= Exercise aim =
What lines of the data hold the string "straight"? Copy them all.

#### Record set ####

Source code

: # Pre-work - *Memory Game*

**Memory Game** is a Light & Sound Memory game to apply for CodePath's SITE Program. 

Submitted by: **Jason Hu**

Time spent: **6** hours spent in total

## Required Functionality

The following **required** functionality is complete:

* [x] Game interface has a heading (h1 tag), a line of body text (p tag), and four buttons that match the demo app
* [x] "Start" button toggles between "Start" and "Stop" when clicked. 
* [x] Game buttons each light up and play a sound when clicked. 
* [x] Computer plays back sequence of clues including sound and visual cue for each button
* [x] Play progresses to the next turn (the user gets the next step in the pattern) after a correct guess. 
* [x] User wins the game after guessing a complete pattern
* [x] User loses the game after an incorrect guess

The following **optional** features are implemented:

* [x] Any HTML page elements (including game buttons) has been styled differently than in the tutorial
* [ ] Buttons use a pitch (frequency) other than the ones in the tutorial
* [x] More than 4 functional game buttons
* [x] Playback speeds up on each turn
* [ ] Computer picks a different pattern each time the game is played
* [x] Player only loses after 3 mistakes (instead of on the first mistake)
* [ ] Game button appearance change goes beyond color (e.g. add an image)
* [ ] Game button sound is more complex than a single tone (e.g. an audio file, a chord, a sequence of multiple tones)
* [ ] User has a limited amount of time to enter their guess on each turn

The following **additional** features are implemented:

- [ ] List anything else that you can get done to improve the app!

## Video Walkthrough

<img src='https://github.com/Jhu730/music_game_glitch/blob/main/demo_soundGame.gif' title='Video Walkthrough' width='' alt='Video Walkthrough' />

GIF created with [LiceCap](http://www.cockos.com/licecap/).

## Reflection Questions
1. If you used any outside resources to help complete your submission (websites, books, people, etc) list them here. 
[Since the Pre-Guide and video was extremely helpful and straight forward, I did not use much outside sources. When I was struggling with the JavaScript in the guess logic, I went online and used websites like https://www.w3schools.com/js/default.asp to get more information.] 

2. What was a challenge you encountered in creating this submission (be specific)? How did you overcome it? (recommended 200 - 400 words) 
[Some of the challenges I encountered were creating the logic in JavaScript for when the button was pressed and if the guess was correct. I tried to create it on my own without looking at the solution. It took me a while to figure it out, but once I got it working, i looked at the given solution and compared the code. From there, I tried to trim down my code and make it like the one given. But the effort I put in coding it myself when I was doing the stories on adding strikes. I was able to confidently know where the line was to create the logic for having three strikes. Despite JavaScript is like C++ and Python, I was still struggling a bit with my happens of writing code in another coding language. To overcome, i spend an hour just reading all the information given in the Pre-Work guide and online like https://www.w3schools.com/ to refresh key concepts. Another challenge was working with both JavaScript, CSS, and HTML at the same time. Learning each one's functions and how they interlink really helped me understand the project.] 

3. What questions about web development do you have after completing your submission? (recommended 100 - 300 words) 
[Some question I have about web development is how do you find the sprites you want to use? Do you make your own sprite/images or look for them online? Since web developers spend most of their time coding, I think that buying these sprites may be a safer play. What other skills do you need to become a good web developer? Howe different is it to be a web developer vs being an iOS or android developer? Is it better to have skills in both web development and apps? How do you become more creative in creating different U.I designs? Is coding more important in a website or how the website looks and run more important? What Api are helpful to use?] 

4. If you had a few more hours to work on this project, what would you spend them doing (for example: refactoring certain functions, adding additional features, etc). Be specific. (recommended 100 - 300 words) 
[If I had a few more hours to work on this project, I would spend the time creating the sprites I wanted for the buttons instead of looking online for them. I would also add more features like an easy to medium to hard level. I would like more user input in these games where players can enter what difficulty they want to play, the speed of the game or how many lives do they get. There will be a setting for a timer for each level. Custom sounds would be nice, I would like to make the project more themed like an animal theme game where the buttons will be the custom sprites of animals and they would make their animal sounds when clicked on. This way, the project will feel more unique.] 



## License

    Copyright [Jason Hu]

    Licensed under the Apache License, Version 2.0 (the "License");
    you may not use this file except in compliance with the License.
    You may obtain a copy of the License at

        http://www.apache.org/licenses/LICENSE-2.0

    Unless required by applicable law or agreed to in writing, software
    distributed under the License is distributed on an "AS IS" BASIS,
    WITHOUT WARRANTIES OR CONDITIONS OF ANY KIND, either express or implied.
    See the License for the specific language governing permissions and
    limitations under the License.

####
#### Record set ####

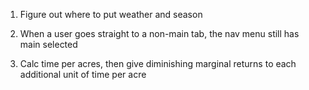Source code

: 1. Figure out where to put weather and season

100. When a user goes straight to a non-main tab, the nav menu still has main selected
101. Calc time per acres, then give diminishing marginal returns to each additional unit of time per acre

####

= Exercise output =
[Since the Pre-Guide and video was extremely helpful and straight forward, I did not use much outside sources. When I was struggling with the JavaScript in the guess logic, I went online and used websites like https://www.w3schools.com/js/default.asp to get more information.] 
100. When a user goes straight to a non-main tab, the nav menu still has main selected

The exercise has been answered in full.